==== GIVEN DATA ====

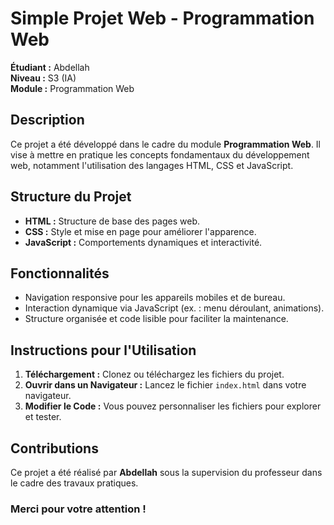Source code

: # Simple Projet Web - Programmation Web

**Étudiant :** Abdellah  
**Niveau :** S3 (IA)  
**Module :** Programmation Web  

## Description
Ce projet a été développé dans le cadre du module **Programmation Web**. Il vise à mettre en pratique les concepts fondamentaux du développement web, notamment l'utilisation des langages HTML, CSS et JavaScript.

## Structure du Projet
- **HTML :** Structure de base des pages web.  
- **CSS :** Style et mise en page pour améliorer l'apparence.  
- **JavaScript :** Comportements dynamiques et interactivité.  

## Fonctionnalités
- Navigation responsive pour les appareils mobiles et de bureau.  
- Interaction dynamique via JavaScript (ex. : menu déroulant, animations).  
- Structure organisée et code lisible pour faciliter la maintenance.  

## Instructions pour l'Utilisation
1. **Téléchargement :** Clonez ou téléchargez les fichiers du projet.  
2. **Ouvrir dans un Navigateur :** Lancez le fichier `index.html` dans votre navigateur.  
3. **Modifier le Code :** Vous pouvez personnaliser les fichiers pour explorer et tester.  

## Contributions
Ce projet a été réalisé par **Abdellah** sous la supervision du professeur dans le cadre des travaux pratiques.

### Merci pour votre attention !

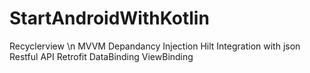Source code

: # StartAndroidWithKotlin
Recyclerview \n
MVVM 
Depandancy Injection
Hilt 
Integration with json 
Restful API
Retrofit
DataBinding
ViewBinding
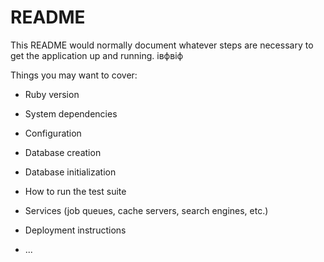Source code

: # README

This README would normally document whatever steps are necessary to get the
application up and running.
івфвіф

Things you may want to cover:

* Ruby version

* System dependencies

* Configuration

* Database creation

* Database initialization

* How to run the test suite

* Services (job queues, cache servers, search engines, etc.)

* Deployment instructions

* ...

====
==== GIVEN DATA ====

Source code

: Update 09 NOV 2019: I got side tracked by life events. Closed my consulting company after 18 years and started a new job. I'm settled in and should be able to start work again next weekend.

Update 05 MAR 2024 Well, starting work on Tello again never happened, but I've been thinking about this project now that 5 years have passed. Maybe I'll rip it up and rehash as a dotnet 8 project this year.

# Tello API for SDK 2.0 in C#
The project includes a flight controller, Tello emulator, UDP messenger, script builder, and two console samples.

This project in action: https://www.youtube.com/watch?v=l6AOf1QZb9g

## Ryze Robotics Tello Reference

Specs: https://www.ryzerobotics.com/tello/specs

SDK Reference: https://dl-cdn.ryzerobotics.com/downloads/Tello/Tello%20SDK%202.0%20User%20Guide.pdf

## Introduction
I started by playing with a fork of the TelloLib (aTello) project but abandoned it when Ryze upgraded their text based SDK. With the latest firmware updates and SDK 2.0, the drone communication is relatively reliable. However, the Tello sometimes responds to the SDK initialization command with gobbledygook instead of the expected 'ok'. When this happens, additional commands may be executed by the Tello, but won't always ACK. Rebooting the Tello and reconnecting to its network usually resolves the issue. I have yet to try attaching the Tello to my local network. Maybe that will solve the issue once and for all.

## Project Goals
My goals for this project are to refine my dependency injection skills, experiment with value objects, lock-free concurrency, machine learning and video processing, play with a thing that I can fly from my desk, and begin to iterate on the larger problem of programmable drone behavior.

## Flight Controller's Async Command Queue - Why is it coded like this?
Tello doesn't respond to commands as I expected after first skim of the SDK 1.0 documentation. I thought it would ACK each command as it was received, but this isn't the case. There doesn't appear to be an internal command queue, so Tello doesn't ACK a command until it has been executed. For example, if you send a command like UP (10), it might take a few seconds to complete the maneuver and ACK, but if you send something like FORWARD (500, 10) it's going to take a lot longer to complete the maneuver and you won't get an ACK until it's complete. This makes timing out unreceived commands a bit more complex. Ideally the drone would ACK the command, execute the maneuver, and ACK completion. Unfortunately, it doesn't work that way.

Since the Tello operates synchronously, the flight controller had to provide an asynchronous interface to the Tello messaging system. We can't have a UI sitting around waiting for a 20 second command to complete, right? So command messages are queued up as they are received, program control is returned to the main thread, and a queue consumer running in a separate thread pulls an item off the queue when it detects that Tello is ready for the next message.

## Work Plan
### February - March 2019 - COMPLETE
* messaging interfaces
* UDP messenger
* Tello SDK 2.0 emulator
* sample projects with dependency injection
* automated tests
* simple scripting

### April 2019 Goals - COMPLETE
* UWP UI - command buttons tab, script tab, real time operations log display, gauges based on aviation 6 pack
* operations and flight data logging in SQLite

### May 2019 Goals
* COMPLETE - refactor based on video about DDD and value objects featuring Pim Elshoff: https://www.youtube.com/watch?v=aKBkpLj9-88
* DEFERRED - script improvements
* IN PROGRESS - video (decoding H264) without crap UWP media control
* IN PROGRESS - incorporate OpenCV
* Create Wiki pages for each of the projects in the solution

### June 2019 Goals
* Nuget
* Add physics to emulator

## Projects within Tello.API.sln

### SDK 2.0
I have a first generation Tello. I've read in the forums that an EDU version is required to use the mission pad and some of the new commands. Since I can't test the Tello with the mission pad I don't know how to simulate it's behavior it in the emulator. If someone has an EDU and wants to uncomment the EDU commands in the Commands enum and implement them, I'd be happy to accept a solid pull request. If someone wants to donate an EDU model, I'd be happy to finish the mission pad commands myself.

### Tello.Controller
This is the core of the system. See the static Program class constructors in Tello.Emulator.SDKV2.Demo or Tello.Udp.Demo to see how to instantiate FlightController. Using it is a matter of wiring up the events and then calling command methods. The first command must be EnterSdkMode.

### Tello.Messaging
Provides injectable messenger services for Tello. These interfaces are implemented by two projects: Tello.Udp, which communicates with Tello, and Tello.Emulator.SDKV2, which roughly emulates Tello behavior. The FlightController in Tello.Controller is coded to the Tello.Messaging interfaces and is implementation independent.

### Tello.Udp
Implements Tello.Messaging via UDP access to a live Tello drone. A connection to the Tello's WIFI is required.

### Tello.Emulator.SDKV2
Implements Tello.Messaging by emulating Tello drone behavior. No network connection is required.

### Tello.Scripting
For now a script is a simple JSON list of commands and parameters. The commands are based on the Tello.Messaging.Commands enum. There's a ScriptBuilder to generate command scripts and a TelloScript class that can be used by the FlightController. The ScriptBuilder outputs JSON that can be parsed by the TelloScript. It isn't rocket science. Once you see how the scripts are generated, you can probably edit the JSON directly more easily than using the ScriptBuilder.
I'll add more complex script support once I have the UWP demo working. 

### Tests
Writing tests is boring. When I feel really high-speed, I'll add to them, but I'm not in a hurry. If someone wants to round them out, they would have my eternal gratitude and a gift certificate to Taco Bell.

====

Of the entries above, repeat exactly the lines between the line with "I started by" and the line with "## Project Goals", inclusive, and no others.

» TASK OUTPUT:
I started by playing with a fork of the TelloLib (aTello) project but abandoned it when Ryze upgraded their text based SDK. With the latest firmware updates and SDK 2.0, the drone communication is relatively reliable. However, the Tello sometimes responds to the SDK initialization command with gobbledygook instead of the expected 'ok'. When this happens, additional commands may be executed by the Tello, but won't always ACK. Rebooting the Tello and reconnecting to its network usually resolves the issue. I have yet to try attaching the Tello to my local network. Maybe that will solve the issue once and for all.

## Project Goals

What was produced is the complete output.